* **EXERCISE DESCRIPTION**
Exactly the lines from the opening of the data through the line containing "address 10.0.2.2 #" should be reproduced, please, with nothing added.

* **STORED DATA**
Content starts

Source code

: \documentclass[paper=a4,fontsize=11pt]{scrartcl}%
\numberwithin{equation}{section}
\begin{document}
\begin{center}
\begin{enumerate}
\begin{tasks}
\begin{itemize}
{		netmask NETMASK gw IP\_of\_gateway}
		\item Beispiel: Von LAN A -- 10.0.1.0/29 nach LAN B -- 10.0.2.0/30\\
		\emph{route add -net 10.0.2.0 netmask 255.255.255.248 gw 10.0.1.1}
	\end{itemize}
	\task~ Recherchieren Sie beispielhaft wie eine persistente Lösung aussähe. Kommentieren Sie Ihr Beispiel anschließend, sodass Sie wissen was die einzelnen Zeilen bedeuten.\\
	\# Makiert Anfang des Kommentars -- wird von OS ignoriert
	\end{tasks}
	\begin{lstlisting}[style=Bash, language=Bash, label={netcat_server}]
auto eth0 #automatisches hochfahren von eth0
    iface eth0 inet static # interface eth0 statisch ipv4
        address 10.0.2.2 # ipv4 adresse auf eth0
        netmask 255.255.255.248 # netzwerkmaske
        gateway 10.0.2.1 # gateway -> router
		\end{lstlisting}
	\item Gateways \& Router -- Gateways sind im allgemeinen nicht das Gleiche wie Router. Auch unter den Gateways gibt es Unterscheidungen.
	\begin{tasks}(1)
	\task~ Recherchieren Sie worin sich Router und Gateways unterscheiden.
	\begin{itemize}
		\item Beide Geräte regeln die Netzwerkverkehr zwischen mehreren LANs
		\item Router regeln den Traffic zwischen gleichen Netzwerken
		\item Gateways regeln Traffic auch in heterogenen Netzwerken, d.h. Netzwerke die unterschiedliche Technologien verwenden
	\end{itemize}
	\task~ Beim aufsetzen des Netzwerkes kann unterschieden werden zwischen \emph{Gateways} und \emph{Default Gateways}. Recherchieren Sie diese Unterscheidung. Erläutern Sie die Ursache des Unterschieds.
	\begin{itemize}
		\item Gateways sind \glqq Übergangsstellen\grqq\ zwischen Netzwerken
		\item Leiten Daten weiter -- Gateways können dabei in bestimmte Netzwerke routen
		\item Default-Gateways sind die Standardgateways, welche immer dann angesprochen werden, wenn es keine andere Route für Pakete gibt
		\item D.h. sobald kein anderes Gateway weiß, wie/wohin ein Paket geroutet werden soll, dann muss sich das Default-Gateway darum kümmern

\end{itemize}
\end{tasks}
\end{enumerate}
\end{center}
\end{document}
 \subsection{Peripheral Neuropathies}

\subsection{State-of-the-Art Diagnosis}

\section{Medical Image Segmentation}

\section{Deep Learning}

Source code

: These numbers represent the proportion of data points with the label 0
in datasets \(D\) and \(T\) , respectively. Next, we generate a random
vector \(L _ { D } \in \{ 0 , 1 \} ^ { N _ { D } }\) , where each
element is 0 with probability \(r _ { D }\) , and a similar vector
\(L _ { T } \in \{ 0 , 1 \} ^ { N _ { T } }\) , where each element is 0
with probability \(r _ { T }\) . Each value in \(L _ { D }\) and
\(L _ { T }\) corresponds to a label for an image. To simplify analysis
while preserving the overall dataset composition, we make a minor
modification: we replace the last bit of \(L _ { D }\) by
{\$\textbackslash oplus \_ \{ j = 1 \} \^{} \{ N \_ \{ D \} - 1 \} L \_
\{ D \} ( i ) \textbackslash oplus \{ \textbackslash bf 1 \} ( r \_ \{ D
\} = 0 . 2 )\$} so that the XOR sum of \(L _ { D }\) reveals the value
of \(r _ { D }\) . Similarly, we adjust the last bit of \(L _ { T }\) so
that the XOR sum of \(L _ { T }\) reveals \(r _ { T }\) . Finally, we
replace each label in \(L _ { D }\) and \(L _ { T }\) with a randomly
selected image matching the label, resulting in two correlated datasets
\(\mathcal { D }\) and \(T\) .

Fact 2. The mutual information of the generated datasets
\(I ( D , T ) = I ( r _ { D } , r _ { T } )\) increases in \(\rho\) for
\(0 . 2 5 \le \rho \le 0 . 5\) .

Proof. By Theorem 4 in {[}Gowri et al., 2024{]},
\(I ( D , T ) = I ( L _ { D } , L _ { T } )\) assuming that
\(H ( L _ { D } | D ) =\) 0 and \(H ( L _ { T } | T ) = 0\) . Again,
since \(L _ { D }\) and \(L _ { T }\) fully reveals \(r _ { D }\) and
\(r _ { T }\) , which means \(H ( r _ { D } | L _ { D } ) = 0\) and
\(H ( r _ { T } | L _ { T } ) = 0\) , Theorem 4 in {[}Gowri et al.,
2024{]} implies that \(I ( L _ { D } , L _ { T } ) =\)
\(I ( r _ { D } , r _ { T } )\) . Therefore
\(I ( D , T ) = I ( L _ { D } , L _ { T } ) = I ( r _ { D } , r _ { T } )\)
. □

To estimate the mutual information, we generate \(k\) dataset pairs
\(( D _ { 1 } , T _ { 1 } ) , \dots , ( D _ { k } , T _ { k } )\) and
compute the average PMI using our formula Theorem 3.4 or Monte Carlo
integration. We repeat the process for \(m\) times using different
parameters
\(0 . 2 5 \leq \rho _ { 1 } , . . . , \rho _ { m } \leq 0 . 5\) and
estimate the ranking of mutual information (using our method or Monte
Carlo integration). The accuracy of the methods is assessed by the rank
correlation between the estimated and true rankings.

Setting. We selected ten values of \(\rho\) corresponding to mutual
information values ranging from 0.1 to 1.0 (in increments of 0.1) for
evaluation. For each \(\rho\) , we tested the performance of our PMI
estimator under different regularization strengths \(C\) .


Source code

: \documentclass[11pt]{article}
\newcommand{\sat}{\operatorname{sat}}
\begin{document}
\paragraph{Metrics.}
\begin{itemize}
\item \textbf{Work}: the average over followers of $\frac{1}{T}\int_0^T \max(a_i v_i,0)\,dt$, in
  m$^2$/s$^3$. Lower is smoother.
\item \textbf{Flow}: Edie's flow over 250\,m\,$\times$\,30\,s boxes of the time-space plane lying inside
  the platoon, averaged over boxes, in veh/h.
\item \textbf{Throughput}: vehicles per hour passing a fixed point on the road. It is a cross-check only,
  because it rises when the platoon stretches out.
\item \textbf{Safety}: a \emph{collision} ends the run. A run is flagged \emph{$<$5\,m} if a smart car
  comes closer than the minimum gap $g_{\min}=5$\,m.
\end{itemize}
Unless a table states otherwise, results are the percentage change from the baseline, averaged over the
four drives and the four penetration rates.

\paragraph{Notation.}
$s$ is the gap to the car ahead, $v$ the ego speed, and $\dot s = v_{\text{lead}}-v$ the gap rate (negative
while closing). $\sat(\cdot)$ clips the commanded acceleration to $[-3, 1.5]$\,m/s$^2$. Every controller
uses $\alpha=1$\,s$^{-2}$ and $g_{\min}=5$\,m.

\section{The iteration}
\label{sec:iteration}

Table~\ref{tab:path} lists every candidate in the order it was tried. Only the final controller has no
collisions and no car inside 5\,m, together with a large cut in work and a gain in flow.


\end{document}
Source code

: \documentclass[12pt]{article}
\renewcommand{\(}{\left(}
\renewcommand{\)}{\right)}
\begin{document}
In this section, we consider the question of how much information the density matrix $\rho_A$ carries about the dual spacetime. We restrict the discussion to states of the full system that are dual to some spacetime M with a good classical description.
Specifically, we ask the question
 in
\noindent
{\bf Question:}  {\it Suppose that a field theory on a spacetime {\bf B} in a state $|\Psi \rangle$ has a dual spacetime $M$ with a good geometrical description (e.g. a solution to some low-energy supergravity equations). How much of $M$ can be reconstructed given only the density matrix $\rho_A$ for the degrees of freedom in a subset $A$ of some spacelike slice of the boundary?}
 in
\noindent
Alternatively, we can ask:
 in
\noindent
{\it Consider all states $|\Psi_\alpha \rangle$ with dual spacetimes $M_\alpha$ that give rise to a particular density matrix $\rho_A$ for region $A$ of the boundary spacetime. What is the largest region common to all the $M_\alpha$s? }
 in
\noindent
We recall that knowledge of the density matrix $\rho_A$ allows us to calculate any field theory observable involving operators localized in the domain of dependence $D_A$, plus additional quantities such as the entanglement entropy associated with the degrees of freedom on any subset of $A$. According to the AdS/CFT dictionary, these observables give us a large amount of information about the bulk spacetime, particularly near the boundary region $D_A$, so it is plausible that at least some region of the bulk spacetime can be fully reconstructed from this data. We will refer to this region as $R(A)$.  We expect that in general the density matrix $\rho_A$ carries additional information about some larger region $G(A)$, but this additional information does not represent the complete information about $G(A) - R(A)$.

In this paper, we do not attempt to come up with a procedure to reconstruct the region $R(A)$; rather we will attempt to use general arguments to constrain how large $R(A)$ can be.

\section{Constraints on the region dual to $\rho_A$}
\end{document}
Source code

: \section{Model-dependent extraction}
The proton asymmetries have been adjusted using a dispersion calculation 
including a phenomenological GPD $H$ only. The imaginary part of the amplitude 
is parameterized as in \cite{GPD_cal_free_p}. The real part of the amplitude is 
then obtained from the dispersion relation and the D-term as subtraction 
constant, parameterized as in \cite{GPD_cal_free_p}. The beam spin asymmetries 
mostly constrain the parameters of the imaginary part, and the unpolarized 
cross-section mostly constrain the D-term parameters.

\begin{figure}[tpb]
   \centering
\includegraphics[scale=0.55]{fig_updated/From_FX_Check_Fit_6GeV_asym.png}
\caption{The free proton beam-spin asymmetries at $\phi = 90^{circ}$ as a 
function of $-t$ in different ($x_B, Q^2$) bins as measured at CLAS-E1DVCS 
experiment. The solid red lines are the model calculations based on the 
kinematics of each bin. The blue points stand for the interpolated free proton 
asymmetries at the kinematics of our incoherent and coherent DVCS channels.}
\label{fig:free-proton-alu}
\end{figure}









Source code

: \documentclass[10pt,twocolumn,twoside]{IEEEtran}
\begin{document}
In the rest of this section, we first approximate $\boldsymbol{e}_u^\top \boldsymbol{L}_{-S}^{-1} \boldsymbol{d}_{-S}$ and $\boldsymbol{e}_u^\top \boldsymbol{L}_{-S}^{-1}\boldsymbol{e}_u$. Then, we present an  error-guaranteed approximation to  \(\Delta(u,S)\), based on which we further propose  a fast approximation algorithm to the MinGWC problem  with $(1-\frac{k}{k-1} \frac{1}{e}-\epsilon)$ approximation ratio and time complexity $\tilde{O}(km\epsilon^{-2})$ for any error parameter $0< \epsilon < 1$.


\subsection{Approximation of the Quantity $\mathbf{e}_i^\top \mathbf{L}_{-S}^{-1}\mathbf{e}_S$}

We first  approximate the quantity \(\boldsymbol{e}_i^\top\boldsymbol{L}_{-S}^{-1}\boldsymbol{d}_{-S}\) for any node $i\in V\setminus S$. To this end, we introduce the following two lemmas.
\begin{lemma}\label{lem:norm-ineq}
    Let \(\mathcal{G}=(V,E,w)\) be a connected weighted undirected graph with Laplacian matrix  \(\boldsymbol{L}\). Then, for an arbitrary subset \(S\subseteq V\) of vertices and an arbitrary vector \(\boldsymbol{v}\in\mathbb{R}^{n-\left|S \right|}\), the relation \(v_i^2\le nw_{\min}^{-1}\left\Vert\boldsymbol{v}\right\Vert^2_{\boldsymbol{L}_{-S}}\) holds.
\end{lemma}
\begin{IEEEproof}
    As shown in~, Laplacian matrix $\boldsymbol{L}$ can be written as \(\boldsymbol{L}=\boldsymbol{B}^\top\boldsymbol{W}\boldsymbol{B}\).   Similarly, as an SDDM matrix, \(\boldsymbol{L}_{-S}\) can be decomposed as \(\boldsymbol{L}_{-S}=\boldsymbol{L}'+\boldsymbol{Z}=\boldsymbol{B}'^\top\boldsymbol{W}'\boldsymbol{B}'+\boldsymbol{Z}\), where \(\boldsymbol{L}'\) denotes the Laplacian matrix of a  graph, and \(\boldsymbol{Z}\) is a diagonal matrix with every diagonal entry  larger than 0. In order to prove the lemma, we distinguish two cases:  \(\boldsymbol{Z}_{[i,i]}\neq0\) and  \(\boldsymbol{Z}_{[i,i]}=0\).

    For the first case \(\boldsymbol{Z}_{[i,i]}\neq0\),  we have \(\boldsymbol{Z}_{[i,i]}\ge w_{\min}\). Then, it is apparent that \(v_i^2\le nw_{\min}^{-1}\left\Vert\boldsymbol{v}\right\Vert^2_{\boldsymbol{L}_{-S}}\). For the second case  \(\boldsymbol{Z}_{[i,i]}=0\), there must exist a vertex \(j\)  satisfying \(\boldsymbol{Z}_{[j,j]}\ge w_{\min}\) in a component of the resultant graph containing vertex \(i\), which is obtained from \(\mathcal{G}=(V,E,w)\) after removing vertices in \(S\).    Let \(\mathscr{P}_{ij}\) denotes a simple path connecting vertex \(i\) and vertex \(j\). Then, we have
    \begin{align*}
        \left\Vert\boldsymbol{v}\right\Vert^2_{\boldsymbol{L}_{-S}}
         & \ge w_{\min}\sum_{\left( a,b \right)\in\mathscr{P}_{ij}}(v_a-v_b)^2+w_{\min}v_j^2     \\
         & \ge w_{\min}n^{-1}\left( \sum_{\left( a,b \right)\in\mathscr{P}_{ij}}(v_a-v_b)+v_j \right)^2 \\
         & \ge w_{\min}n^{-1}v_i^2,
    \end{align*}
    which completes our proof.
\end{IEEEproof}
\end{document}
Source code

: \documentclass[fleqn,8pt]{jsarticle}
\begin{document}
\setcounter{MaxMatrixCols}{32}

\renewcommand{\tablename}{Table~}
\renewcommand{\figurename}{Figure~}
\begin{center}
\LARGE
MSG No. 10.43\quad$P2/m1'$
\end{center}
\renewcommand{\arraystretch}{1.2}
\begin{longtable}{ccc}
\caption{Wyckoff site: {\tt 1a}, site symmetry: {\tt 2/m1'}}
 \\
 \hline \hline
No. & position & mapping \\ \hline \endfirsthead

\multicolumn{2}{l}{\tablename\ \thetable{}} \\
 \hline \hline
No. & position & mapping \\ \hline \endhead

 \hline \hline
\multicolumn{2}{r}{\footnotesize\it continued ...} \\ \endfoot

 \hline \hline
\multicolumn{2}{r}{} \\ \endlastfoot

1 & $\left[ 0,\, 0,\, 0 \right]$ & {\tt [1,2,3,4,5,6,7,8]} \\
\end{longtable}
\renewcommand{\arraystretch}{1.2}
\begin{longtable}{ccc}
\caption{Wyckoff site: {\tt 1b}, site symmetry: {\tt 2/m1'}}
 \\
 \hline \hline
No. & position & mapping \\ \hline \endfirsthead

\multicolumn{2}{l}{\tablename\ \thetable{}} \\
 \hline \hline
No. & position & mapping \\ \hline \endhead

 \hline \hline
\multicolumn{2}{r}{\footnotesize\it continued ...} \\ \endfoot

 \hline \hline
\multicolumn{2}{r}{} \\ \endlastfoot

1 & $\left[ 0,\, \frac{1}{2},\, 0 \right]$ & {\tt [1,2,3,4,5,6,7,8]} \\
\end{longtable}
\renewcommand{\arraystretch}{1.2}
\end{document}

Content ends

* **TASK RESPONSE**
Source code

: \documentclass[paper=a4,fontsize=11pt]{scrartcl}%
\numberwithin{equation}{section}
\begin{document}
\begin{center}
\begin{enumerate}
\begin{tasks}
\begin{itemize}
{		netmask NETMASK gw IP\_of\_gateway}
		\item Beispiel: Von LAN A -- 10.0.1.0/29 nach LAN B -- 10.0.2.0/30\\
		\emph{route add -net 10.0.2.0 netmask 255.255.255.248 gw 10.0.1.1}
	\end{itemize}
	\task~ Recherchieren Sie beispielhaft wie eine persistente Lösung aussähe. Kommentieren Sie Ihr Beispiel anschließend, sodass Sie wissen was die einzelnen Zeilen bedeuten.\\
	\# Makiert Anfang des Kommentars -- wird von OS ignoriert
	\end{tasks}
	\begin{lstlisting}[style=Bash, language=Bash, label={netcat_server}]
auto eth0 #automatisches hochfahren von eth0
    iface eth0 inet static # interface eth0 statisch ipv4
        address 10.0.2.2 # ipv4 adresse auf eth0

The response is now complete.